TRY IT = Find the word "entity" in the data below and copy each line that holds it.

GIVEN RECORDS =
= = = = =

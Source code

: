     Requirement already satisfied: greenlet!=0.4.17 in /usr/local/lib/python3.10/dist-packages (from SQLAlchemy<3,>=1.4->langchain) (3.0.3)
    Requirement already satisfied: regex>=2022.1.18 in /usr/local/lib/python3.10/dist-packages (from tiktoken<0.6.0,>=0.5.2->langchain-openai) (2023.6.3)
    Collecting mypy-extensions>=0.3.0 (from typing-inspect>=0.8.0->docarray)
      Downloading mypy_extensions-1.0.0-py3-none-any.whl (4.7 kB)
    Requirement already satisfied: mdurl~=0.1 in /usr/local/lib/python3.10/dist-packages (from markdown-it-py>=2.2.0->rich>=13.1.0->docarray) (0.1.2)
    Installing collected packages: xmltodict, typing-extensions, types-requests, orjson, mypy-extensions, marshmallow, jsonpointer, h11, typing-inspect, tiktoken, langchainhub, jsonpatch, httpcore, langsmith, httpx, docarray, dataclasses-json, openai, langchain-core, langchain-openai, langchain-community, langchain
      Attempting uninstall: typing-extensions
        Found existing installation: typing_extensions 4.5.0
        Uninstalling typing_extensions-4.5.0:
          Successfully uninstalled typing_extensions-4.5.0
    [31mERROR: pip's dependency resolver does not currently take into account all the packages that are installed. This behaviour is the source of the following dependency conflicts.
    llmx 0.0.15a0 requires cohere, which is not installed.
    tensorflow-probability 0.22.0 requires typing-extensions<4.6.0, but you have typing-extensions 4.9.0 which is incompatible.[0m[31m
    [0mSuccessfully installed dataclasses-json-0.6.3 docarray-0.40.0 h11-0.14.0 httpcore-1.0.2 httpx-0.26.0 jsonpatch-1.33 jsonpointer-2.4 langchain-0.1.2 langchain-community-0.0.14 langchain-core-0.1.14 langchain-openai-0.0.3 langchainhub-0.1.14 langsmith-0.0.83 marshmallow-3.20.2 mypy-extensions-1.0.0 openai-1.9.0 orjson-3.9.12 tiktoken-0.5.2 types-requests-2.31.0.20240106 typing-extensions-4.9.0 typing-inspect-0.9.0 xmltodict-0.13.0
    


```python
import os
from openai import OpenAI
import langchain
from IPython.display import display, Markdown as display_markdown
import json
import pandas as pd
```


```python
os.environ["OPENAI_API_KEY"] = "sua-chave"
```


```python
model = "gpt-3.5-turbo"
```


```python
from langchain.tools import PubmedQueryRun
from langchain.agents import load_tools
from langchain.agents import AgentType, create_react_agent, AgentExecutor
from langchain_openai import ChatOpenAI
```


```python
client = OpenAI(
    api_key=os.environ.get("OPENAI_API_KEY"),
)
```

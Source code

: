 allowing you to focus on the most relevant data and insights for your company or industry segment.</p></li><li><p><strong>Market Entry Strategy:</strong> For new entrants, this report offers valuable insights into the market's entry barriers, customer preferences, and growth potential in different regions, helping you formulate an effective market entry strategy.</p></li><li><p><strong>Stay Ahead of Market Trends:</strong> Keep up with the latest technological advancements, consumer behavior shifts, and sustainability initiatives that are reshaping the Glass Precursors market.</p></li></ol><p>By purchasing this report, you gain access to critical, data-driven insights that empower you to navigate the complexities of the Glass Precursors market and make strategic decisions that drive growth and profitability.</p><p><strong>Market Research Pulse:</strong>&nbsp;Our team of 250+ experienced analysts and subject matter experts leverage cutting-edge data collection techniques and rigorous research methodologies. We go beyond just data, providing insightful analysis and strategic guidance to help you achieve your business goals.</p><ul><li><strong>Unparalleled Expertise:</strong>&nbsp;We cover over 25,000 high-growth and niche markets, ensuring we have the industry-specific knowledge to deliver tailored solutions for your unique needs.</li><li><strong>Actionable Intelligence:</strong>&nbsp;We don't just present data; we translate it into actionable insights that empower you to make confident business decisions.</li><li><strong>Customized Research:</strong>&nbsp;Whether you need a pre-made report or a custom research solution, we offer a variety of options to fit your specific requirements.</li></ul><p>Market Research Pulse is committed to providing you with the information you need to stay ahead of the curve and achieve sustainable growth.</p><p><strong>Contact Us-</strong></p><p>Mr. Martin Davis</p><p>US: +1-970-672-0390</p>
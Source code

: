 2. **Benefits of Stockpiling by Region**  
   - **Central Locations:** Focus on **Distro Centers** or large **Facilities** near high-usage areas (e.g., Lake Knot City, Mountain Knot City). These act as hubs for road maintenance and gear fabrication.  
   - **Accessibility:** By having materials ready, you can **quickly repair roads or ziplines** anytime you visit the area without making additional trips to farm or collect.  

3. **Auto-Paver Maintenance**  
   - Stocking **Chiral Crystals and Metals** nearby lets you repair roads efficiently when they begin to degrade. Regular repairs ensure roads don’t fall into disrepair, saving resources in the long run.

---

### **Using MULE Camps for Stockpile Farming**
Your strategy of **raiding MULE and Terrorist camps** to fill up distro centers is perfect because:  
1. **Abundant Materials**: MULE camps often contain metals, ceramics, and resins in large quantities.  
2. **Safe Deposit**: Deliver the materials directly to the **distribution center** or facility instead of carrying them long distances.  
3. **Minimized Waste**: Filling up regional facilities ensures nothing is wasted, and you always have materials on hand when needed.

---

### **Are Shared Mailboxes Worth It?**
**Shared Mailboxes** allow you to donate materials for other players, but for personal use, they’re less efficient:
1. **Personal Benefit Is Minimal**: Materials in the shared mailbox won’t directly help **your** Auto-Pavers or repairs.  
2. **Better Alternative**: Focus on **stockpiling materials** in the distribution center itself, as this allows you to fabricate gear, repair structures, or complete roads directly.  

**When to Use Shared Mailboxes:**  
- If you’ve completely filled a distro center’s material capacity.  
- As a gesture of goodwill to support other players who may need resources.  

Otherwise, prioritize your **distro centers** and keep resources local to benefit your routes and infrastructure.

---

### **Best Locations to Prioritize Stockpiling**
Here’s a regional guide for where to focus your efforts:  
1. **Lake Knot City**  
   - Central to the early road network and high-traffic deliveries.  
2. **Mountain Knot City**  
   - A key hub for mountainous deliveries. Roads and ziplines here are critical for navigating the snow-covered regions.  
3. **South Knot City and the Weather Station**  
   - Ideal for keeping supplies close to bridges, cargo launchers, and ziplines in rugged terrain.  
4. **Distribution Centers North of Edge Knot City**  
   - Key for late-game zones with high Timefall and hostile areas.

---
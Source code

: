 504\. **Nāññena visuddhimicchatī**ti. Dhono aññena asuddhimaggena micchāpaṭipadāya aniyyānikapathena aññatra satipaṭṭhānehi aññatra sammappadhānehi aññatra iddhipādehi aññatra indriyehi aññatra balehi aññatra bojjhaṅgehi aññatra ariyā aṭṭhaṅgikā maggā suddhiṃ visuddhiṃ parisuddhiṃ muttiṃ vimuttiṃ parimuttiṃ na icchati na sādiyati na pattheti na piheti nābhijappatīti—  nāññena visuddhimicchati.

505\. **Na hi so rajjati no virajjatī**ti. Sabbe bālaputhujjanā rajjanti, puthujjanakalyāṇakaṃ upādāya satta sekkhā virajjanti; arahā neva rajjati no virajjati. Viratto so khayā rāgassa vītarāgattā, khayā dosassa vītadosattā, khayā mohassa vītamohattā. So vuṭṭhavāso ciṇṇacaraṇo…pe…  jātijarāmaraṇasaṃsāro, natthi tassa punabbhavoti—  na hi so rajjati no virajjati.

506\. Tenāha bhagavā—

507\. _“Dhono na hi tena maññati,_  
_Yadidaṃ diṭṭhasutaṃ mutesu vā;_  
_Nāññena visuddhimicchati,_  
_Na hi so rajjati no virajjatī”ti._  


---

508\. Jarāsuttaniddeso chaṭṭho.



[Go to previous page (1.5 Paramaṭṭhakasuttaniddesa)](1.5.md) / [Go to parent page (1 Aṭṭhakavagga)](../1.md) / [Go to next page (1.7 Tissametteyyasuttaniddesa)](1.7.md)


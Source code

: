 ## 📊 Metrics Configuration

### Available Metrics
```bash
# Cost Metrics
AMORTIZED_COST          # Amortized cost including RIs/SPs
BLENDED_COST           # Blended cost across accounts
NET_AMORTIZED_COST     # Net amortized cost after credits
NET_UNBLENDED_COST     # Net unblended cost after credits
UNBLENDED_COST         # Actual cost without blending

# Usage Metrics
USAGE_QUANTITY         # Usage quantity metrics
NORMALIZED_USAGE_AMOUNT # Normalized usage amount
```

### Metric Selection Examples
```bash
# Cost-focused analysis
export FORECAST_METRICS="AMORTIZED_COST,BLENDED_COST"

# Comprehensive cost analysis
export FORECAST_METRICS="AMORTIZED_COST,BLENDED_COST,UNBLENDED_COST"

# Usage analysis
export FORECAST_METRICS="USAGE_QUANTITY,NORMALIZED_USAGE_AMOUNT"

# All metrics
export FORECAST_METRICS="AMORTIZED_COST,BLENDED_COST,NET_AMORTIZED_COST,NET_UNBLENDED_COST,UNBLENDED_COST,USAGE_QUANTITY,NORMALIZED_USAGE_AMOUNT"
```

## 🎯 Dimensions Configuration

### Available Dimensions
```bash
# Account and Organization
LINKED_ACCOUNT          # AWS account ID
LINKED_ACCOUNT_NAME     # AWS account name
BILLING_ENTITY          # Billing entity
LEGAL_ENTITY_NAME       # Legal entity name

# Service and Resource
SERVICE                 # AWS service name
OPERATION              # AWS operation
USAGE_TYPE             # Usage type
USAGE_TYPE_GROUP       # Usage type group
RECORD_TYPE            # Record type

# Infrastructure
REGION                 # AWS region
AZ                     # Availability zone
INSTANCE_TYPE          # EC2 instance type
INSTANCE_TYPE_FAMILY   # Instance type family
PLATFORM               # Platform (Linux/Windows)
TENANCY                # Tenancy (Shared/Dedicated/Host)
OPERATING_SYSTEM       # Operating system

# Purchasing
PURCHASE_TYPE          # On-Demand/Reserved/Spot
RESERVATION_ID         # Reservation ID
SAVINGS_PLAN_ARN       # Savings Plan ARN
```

= = = = =

SOLUTION FOR THIS EXERCISE =
BILLING_ENTITY          # Billing entity
LEGAL_ENTITY_NAME       # Legal entity name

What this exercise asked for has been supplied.